### Task directions:
Only the lines holding the string "Declining" are needed; copy each of them from the data.

### Supplied data:
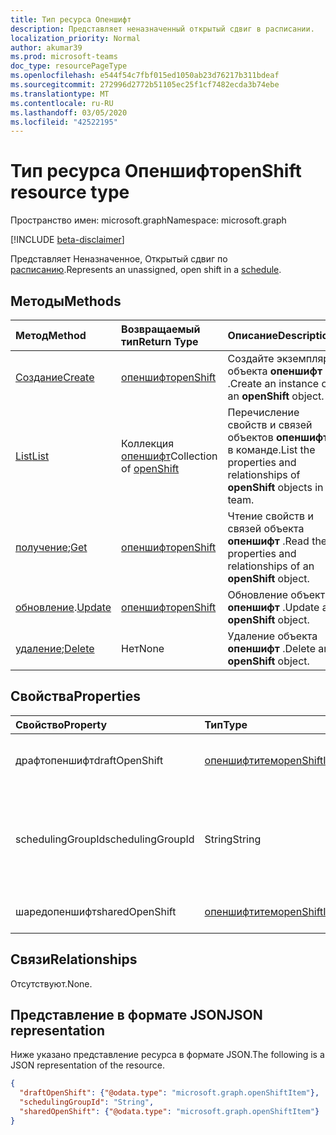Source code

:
 ```yaml
---
title: Тип ресурса Опеншифт
description: Представляет неназначенный открытый сдвиг в расписании.
localization_priority: Normal
author: akumar39
ms.prod: microsoft-teams
doc_type: resourcePageType
ms.openlocfilehash: e544f54c7fbf015ed1050ab23d76217b311bdeaf
ms.sourcegitcommit: 272996d2772b51105ec25f1cf7482ecda3b74ebe
ms.translationtype: MT
ms.contentlocale: ru-RU
ms.lasthandoff: 03/05/2020
ms.locfileid: "42522195"
---
```

# <a name="openshift-resource-type"></a><span data-ttu-id="b178b-103">Тип ресурса Опеншифт</span><span class="sxs-lookup"><span data-stu-id="b178b-103">openShift resource type</span></span>

<span data-ttu-id="b178b-104">Пространство имен: microsoft.graph</span><span class="sxs-lookup"><span data-stu-id="b178b-104">Namespace: microsoft.graph</span></span>

[!INCLUDE [beta-disclaimer](../../includes/beta-disclaimer.md)]

<span data-ttu-id="b178b-105">Представляет Неназначенное, Открытый сдвиг по [расписанию](../resources/schedule.md).</span><span class="sxs-lookup"><span data-stu-id="b178b-105">Represents an unassigned, open shift in a [schedule](../resources/schedule.md).</span></span>

## <a name="methods"></a><span data-ttu-id="b178b-106">Методы</span><span class="sxs-lookup"><span data-stu-id="b178b-106">Methods</span></span>

| <span data-ttu-id="b178b-107">Метод</span><span class="sxs-lookup"><span data-stu-id="b178b-107">Method</span></span>       | <span data-ttu-id="b178b-108">Возвращаемый тип</span><span class="sxs-lookup"><span data-stu-id="b178b-108">Return Type</span></span> | <span data-ttu-id="b178b-109">Описание</span><span class="sxs-lookup"><span data-stu-id="b178b-109">Description</span></span> |
|:-------------|:------------|:------------|
| [<span data-ttu-id="b178b-110">Создание</span><span class="sxs-lookup"><span data-stu-id="b178b-110">Create</span></span>](../api/openshift-post.md) | [<span data-ttu-id="b178b-111">опеншифт</span><span class="sxs-lookup"><span data-stu-id="b178b-111">openShift</span></span>](openshift.md) | <span data-ttu-id="b178b-112">Создайте экземпляр объекта **опеншифт** .</span><span class="sxs-lookup"><span data-stu-id="b178b-112">Create an instance of an **openShift** object.</span></span> |
| [<span data-ttu-id="b178b-113">List</span><span class="sxs-lookup"><span data-stu-id="b178b-113">List</span></span>](../api/openshift-list.md) | <span data-ttu-id="b178b-114">Коллекция [опеншифт](openshift.md)</span><span class="sxs-lookup"><span data-stu-id="b178b-114">Collection of [openShift](openshift.md)</span></span> | <span data-ttu-id="b178b-115">Перечисление свойств и связей объектов **опеншифт** в команде.</span><span class="sxs-lookup"><span data-stu-id="b178b-115">List the properties and relationships of **openShift** objects in a team.</span></span>|
| <span data-ttu-id="b178b-116">[получение](../api/openshift-get.md);</span><span class="sxs-lookup"><span data-stu-id="b178b-116">[Get](../api/openshift-get.md)</span></span> | [<span data-ttu-id="b178b-117">опеншифт</span><span class="sxs-lookup"><span data-stu-id="b178b-117">openShift</span></span>](openshift.md) | <span data-ttu-id="b178b-118">Чтение свойств и связей объекта **опеншифт** .</span><span class="sxs-lookup"><span data-stu-id="b178b-118">Read the properties and relationships of an **openShift** object.</span></span> |
| <span data-ttu-id="b178b-119">[обновление](../api/openshift-update.md).</span><span class="sxs-lookup"><span data-stu-id="b178b-119">[Update](../api/openshift-update.md)</span></span> | [<span data-ttu-id="b178b-120">опеншифт</span><span class="sxs-lookup"><span data-stu-id="b178b-120">openShift</span></span>](openshift.md) | <span data-ttu-id="b178b-121">Обновление объекта **опеншифт** .</span><span class="sxs-lookup"><span data-stu-id="b178b-121">Update an **openShift** object.</span></span> |
| <span data-ttu-id="b178b-122">[удаление](../api/openshift-delete.md);</span><span class="sxs-lookup"><span data-stu-id="b178b-122">[Delete](../api/openshift-delete.md)</span></span> | <span data-ttu-id="b178b-123">Нет</span><span class="sxs-lookup"><span data-stu-id="b178b-123">None</span></span> | <span data-ttu-id="b178b-124">Удаление объекта **опеншифт** .</span><span class="sxs-lookup"><span data-stu-id="b178b-124">Delete an **openShift** object.</span></span> |

## <a name="properties"></a><span data-ttu-id="b178b-125">Свойства</span><span class="sxs-lookup"><span data-stu-id="b178b-125">Properties</span></span>

| <span data-ttu-id="b178b-126">Свойство</span><span class="sxs-lookup"><span data-stu-id="b178b-126">Property</span></span>     | <span data-ttu-id="b178b-127">Тип</span><span class="sxs-lookup"><span data-stu-id="b178b-127">Type</span></span>        | <span data-ttu-id="b178b-128">Описание</span><span class="sxs-lookup"><span data-stu-id="b178b-128">Description</span></span> |
|:-------------|:------------|:------------|
|<span data-ttu-id="b178b-129">драфтопеншифт</span><span class="sxs-lookup"><span data-stu-id="b178b-129">draftOpenShift</span></span>|[<span data-ttu-id="b178b-130">опеншифтитем</span><span class="sxs-lookup"><span data-stu-id="b178b-130">openShiftItem</span></span>](openshiftitem.md)|<span data-ttu-id="b178b-131">Неопубликованная открытая смена.</span><span class="sxs-lookup"><span data-stu-id="b178b-131">An unpublished open shift.</span></span>|
|<span data-ttu-id="b178b-132">schedulingGroupId</span><span class="sxs-lookup"><span data-stu-id="b178b-132">schedulingGroupId</span></span>|<span data-ttu-id="b178b-133">String</span><span class="sxs-lookup"><span data-stu-id="b178b-133">String</span></span>|<span data-ttu-id="b178b-134">Идентификатор группы планирования, к которой относится открытая смена.</span><span class="sxs-lookup"><span data-stu-id="b178b-134">ID for the scheduling group that the open shift belongs to.</span></span>|
|<span data-ttu-id="b178b-135">шаредопеншифт</span><span class="sxs-lookup"><span data-stu-id="b178b-135">sharedOpenShift</span></span>|[<span data-ttu-id="b178b-136">опеншифтитем</span><span class="sxs-lookup"><span data-stu-id="b178b-136">openShiftItem</span></span>](openshiftitem.md)|<span data-ttu-id="b178b-137">Опубликованная открытая смена.</span><span class="sxs-lookup"><span data-stu-id="b178b-137">A published open shift.</span></span>|

## <a name="relationships"></a><span data-ttu-id="b178b-138">Связи</span><span class="sxs-lookup"><span data-stu-id="b178b-138">Relationships</span></span>

<span data-ttu-id="b178b-139">Отсутствуют.</span><span class="sxs-lookup"><span data-stu-id="b178b-139">None.</span></span>

## <a name="json-representation"></a><span data-ttu-id="b178b-140">Представление в формате JSON</span><span class="sxs-lookup"><span data-stu-id="b178b-140">JSON representation</span></span>

<span data-ttu-id="b178b-141">Ниже указано представление ресурса в формате JSON.</span><span class="sxs-lookup"><span data-stu-id="b178b-141">The following is a JSON representation of the resource.</span></span>

<!-- {
  "blockType": "resource",
  "optionalProperties": [

  ],
  "@odata.type": "microsoft.graph.openShift",
  "baseType": ""
}-->

```json
{
  "draftOpenShift": {"@odata.type": "microsoft.graph.openShiftItem"},
  "schedulingGroupId": "String",
  "sharedOpenShift": {"@odata.type": "microsoft.graph.openShiftItem"}
}
```

<!-- uuid: 16cd6b66-4b1a-43a1-adaf-3a886856ed98
2019-02-04 14:57:30 UTC -->
<!-- {
  "type": "#page.annotation",
  "description": "openShift resource",
  "keywords": "",
  "section": "documentation",
  "tocPath": ""
}-->
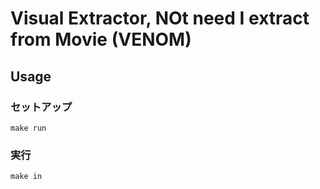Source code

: # **V**isual **E**xtractor, **NO**t need I extract from **M**ovie (VENOM)

## Usage
### セットアップ

```sh:
make run
```

### 実行

```sh:
make in
```
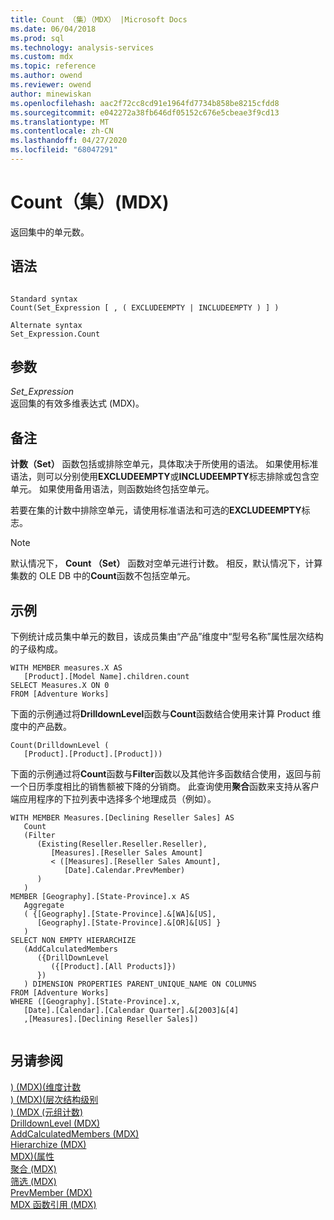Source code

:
 ```yaml
---
title: Count （集）（MDX） |Microsoft Docs
ms.date: 06/04/2018
ms.prod: sql
ms.technology: analysis-services
ms.custom: mdx
ms.topic: reference
ms.author: owend
ms.reviewer: owend
author: minewiskan
ms.openlocfilehash: aac2f72cc8cd91e1964fd7734b858be8215cfdd8
ms.sourcegitcommit: e042272a38fb646df05152c676e5cbeae3f9cd13
ms.translationtype: MT
ms.contentlocale: zh-CN
ms.lasthandoff: 04/27/2020
ms.locfileid: "68047291"
---
```

# <a name="count-set-mdx"></a>Count（集）(MDX)


  返回集中的单元数。  
  
## <a name="syntax"></a>语法  
  
```  
  
Standard syntax  
Count(Set_Expression [ , ( EXCLUDEEMPTY | INCLUDEEMPTY ) ] )  
  
Alternate syntax  
Set_Expression.Count  
```  
  
## <a name="arguments"></a>参数  
 *Set_Expression*  
 返回集的有效多维表达式 (MDX)。  
  
## <a name="remarks"></a>备注  
 **计数（Set）** 函数包括或排除空单元，具体取决于所使用的语法。 如果使用标准语法，则可以分别使用**EXCLUDEEMPTY**或**INCLUDEEMPTY**标志排除或包含空单元。 如果使用备用语法，则函数始终包括空单元。  
  
 若要在集的计数中排除空单元，请使用标准语法和可选的**EXCLUDEEMPTY**标志。  
  
> [!NOTE]  
>  默认情况下， **Count （Set）** 函数对空单元进行计数。 相反，默认情况下，计算集数的 OLE DB 中的**Count**函数不包括空单元。  
  
## <a name="examples"></a>示例  
 下例统计成员集中单元的数目，该成员集由“产品”维度中“型号名称”属性层次结构的子级构成。  
  
```  
WITH MEMBER measures.X AS  
   [Product].[Model Name].children.count   
SELECT Measures.X ON 0  
FROM [Adventure Works]  
```  
  
 下面的示例通过将**DrilldownLevel**函数与**Count**函数结合使用来计算 Product 维度中的产品数。  
  
```  
Count(DrilldownLevel (   
   [Product].[Product].[Product]))  
```  
  
 下面的示例通过将**Count**函数与**Filter**函数以及其他许多函数结合使用，返回与前一个日历季度相比的销售额被下降的分销商。 此查询使用**聚合**函数来支持从客户端应用程序的下拉列表中选择多个地理成员（例如）。  
  
```  
WITH MEMBER Measures.[Declining Reseller Sales] AS  
   Count  
   (Filter  
      (Existing(Reseller.Reseller.Reseller),  
         [Measures].[Reseller Sales Amount]   
         < ([Measures].[Reseller Sales Amount],  
            [Date].Calendar.PrevMember)  
      )  
   )  
MEMBER [Geography].[State-Province].x AS   
   Aggregate  
   ( {[Geography].[State-Province].&[WA]&[US],   
      [Geography].[State-Province].&[OR]&[US] }   
   )  
SELECT NON EMPTY HIERARCHIZE   
   (AddCalculatedMembers   
      ({DrillDownLevel  
         ({[Product].[All Products]})  
      })  
   ) DIMENSION PROPERTIES PARENT_UNIQUE_NAME ON COLUMNS   
FROM [Adventure Works]  
WHERE ([Geography].[State-Province].x,  
   [Date].[Calendar].[Calendar Quarter].&[2003]&[4]  
   ,[Measures].[Declining Reseller Sales])  
  
```  
  
## <a name="see-also"></a>另请参阅  
 [&#41; &#40;MDX&#41;&#40;维度计数](../mdx/count-dimension-mdx.md)   
 [&#41; &#40;MDX&#41;&#40;层次结构级别](../mdx/count-hierarchy-levels-mdx.md)   
 [&#41; &#40;MDX &#40;元组计数&#41;](../mdx/count-tuple-mdx.md)   
 [DrilldownLevel &#40;MDX&#41;](../mdx/drilldownlevel-mdx.md)   
 [AddCalculatedMembers &#40;MDX&#41;](../mdx/addcalculatedmembers-mdx.md)   
 [Hierarchize &#40;MDX&#41;](../mdx/hierarchize-mdx.md)   
 [MDX&#41;&#40;属性](../mdx/properties-mdx.md)   
 [聚合 &#40;MDX&#41;](../mdx/aggregate-mdx.md)   
 [筛选 &#40;MDX&#41;](../mdx/filter-mdx.md)   
 [PrevMember &#40;MDX&#41;](../mdx/prevmember-mdx.md)   
 [MDX 函数引用 (MDX)](../mdx/mdx-function-reference-mdx.md)  
  
  

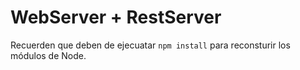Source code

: # WebServer + RestServer

Recuerden que deben de ejecuatar ```npm install``` para reconsturir los módulos de Node.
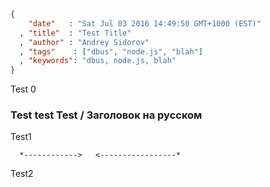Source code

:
 ```json
{
    "date"   : "Sat Jul 03 2016 14:49:50 GMT+1000 (EST)"
  , "title"  : "Test Title"
  , "author" : "Andrey Sidorov"
  , "tags"    : ["dbus", "node.js", "blah"]
  , "keywords": "dbus, node.js, blah"
}
```

Test 0

### Test test Test / Заголовок на русском

Test1

```shaky
  *------------>   <-----------------*
```

Test2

### The completed task:
WITH MEMBER Measures.[Declining Reseller Sales] AS  
   ,[Measures].[Declining Reseller Sales])  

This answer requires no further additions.